■ Assigned task
Please say how many lines in the entries below hold the string "있습니다", with no other words.
----- Extracted entries -----
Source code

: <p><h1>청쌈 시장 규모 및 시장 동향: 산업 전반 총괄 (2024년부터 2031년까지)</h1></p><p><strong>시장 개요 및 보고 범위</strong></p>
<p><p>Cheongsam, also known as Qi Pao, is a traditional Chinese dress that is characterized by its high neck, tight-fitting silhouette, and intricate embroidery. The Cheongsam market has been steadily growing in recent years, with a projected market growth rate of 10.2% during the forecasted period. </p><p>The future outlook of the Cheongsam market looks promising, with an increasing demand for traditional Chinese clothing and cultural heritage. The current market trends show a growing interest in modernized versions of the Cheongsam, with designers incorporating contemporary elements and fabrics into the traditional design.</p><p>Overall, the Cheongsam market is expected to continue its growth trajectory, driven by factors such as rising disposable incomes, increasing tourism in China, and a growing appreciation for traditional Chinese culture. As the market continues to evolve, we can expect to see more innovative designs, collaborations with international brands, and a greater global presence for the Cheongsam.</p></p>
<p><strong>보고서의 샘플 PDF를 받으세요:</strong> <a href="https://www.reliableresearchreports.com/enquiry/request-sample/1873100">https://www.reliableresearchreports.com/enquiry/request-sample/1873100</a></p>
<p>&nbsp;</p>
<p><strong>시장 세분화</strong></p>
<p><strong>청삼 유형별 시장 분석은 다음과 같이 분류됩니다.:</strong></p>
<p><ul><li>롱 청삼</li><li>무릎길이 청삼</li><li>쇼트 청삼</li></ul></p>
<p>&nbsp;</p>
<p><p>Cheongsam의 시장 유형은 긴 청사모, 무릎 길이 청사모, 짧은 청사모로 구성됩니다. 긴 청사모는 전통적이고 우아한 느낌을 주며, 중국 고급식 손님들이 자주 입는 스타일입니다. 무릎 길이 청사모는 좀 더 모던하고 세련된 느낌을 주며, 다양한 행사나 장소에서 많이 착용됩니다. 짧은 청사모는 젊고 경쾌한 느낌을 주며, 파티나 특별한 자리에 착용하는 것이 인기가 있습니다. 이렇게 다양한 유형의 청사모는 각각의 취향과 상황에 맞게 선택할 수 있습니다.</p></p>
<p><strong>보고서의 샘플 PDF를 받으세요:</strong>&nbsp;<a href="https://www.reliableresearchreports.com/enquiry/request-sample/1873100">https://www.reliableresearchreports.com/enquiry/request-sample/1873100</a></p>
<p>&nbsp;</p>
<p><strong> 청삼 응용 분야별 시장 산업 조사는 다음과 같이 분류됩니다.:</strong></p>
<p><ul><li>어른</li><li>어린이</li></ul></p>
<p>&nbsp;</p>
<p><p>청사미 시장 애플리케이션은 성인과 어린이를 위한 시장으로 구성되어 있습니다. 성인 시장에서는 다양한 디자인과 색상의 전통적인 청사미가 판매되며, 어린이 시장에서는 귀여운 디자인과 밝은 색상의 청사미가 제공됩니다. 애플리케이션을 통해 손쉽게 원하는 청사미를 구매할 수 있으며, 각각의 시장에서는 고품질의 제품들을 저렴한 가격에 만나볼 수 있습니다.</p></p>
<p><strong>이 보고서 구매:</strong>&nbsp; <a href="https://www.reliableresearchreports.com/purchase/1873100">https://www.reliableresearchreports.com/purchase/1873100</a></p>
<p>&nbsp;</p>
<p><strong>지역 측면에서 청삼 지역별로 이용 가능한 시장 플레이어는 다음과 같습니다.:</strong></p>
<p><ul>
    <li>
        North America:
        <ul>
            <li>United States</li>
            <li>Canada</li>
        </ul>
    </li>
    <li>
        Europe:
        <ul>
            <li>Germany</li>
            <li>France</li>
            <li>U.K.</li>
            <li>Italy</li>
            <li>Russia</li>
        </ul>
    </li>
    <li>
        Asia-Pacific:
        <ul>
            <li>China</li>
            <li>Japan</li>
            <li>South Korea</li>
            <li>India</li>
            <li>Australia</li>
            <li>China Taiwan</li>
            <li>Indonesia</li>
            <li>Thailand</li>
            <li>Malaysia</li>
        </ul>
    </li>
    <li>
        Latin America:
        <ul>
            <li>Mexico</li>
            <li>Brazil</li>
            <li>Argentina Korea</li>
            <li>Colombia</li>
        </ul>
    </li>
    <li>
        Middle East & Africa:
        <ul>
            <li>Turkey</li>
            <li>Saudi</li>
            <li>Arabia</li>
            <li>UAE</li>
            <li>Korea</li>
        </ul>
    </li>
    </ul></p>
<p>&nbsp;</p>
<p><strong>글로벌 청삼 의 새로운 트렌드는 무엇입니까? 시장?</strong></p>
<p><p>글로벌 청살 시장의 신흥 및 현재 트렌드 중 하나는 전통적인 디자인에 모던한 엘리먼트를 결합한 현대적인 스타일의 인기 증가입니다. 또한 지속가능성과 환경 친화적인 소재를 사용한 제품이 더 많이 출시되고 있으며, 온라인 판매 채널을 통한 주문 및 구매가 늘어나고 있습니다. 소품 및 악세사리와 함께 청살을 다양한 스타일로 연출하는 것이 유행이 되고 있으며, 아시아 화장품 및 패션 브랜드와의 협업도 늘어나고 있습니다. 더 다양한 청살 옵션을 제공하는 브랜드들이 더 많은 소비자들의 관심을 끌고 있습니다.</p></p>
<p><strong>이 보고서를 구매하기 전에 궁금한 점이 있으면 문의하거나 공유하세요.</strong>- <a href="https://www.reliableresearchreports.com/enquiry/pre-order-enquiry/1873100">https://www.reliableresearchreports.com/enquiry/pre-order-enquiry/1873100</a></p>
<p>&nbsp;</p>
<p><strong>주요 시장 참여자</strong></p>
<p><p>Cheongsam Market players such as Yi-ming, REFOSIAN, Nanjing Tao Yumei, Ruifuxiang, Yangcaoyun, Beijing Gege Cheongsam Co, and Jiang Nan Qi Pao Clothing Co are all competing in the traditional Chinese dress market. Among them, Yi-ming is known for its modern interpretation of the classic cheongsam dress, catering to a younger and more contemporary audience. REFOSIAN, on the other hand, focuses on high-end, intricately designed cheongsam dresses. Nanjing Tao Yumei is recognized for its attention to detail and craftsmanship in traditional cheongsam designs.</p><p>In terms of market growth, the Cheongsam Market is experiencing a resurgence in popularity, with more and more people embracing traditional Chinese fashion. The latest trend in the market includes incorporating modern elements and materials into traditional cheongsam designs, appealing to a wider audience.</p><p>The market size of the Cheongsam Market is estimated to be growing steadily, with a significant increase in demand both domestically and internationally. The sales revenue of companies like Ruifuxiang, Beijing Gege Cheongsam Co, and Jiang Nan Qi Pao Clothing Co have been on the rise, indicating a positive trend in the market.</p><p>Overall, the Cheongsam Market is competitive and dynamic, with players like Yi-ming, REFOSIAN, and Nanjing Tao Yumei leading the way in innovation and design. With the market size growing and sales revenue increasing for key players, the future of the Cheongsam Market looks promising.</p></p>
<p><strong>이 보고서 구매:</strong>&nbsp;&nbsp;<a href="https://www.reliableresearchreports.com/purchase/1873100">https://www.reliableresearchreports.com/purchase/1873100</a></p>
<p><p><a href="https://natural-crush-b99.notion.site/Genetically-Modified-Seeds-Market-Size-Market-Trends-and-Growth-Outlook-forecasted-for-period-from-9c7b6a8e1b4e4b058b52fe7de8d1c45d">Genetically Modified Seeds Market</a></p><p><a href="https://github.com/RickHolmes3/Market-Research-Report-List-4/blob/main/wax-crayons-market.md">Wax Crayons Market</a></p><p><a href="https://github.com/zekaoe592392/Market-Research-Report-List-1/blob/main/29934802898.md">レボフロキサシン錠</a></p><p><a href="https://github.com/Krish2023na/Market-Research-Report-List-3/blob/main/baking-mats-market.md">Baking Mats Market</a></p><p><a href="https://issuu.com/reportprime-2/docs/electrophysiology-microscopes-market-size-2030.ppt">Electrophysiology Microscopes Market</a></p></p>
-----
■ Written answer
3